As a preliminary matter, Ali makes several constitutional arguments, all of which lack merit upon de novo review. See Jackson v. State, 128 Nev. 598, 603, 291 P.3d 1274, 1277 (2012) (holding that this court applies de novo review to constitutional issues). First, Alis constitutional challenge to NRS 125C.0035 fails because he and Kizzy have equal fundamental rights to care for their child, leaving the best interest of the child as the sole consideration to decide custody. See Rico v. Rodriguez, 121 Nev. 695, 704, 120 P.3d 812, 818 (2005) (holding that “[i]n a custody dispute between two fit parents, the fundamental constitutional right to the care and custody of the children is equal”; therefore, “the dispute in such cases can be resolved best, if not solely, by applying the best interests of the child standard”).

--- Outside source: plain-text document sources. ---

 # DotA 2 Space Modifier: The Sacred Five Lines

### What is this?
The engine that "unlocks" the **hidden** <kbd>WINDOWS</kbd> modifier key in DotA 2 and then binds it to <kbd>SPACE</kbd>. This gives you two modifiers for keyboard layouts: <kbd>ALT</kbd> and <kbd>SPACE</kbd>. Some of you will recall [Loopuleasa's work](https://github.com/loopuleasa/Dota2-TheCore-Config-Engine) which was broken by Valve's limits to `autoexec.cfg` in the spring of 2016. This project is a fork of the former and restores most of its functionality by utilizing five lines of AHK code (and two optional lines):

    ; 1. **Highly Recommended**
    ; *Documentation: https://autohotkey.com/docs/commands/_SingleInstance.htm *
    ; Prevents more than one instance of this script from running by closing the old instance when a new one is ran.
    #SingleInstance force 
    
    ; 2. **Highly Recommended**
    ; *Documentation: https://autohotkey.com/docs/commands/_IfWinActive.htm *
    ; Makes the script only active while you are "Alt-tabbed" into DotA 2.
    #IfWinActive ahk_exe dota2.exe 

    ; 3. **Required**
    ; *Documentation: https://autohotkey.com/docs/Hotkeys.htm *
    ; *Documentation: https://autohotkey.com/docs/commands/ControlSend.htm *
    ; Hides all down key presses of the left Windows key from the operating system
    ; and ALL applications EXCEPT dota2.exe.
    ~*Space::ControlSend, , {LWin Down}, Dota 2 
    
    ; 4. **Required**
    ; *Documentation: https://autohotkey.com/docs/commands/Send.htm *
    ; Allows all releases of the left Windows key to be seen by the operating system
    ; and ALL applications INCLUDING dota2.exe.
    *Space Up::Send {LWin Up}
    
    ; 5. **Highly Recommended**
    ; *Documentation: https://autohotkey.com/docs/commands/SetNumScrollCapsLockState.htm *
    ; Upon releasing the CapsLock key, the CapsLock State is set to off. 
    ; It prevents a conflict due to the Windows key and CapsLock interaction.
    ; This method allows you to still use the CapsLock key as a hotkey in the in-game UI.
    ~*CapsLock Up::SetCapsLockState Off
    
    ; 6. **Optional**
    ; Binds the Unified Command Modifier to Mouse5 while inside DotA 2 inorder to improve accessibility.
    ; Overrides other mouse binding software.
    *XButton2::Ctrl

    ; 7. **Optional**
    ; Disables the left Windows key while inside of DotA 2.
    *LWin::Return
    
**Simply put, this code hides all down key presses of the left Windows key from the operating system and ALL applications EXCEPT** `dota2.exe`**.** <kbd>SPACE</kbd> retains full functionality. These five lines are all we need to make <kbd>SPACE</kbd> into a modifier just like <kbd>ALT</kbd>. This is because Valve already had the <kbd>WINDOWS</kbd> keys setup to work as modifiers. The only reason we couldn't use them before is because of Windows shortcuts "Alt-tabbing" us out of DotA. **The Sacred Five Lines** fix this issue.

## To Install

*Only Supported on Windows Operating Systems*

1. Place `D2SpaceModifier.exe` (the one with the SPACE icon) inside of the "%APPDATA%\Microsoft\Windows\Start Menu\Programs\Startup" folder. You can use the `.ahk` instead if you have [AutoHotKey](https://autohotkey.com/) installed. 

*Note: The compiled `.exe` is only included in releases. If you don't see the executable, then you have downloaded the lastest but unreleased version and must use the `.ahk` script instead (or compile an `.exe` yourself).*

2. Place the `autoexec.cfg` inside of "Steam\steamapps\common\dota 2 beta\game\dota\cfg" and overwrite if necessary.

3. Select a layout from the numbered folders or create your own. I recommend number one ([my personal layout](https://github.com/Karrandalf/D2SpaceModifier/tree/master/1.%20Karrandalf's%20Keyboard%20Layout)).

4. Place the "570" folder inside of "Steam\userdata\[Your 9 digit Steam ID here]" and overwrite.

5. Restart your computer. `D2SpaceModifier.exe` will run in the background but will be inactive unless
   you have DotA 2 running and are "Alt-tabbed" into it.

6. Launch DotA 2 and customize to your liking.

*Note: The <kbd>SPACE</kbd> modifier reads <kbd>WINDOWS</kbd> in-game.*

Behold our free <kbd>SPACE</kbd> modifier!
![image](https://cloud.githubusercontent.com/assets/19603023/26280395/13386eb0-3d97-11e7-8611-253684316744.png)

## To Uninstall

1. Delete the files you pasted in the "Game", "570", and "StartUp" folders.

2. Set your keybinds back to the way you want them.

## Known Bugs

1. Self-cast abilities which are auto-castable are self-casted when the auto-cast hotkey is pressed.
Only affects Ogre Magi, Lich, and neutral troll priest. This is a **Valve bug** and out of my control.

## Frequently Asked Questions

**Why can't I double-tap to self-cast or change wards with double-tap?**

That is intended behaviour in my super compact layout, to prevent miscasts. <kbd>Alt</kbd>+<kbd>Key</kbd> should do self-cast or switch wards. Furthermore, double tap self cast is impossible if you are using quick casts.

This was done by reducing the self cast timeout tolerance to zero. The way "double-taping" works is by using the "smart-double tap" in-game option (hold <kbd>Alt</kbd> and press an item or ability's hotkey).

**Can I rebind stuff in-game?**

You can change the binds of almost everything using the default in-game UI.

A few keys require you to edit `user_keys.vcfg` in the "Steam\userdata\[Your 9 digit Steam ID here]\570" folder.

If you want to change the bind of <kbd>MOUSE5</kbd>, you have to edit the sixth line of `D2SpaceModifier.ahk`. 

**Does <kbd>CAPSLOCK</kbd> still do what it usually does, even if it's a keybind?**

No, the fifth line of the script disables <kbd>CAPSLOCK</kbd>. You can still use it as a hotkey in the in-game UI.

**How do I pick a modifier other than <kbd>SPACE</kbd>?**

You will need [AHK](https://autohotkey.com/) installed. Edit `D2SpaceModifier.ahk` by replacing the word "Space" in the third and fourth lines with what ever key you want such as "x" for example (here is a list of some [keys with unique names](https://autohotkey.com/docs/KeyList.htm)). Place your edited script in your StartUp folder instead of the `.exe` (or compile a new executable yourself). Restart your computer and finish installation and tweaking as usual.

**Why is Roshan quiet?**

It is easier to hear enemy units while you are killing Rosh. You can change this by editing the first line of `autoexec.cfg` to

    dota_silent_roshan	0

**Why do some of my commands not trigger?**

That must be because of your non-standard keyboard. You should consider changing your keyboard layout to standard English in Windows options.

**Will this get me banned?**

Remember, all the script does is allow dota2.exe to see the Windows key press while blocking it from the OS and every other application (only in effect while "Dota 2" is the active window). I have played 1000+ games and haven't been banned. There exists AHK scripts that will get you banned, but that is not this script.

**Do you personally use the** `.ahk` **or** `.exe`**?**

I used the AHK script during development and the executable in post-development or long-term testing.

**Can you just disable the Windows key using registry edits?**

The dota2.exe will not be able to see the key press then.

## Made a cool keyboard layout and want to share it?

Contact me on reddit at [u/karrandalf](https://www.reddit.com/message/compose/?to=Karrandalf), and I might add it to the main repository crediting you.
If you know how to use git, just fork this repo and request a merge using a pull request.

Ali also argues that the district court deprived him of his constitutional procedural due process rights by failing to provide him with adequate notice and an opportunity to be heard regarding certain motions. “Due process is satisfied by giving [the] parties ‘a meaningful opportunity to present their case.’ ” J.D. Constr., Inc. v. IBEX Intl Grp., 126 Nev. 366, 376, 240 P.3d 1033, 1040 (2010) (quoting Mathews v. Eldridge, 424 U.S. 319, 349 (1976)); see also Callie v. Bowling, 123 Nev. 181, 183, 160 P.3d 878, 879 (2007) (“[P]rocedural due process ‘requires notice and an opportunity to be heard.’ ” (quoting Maiola v. State, 120 Nev. 671, 675, 99 P.3d 227, 229 (2004))). The record shows that Ali was served with the motions, which included information regarding any related hearings, and he either submitted a written opposition, appeared at the scheduled hearing, or failed to request a hearing pursuant to local rule. Therefore, Alis due process claims fail because in all alleged instances, Ali was provided both “notice and an opportunity to be heard” with respect to the issues before the court.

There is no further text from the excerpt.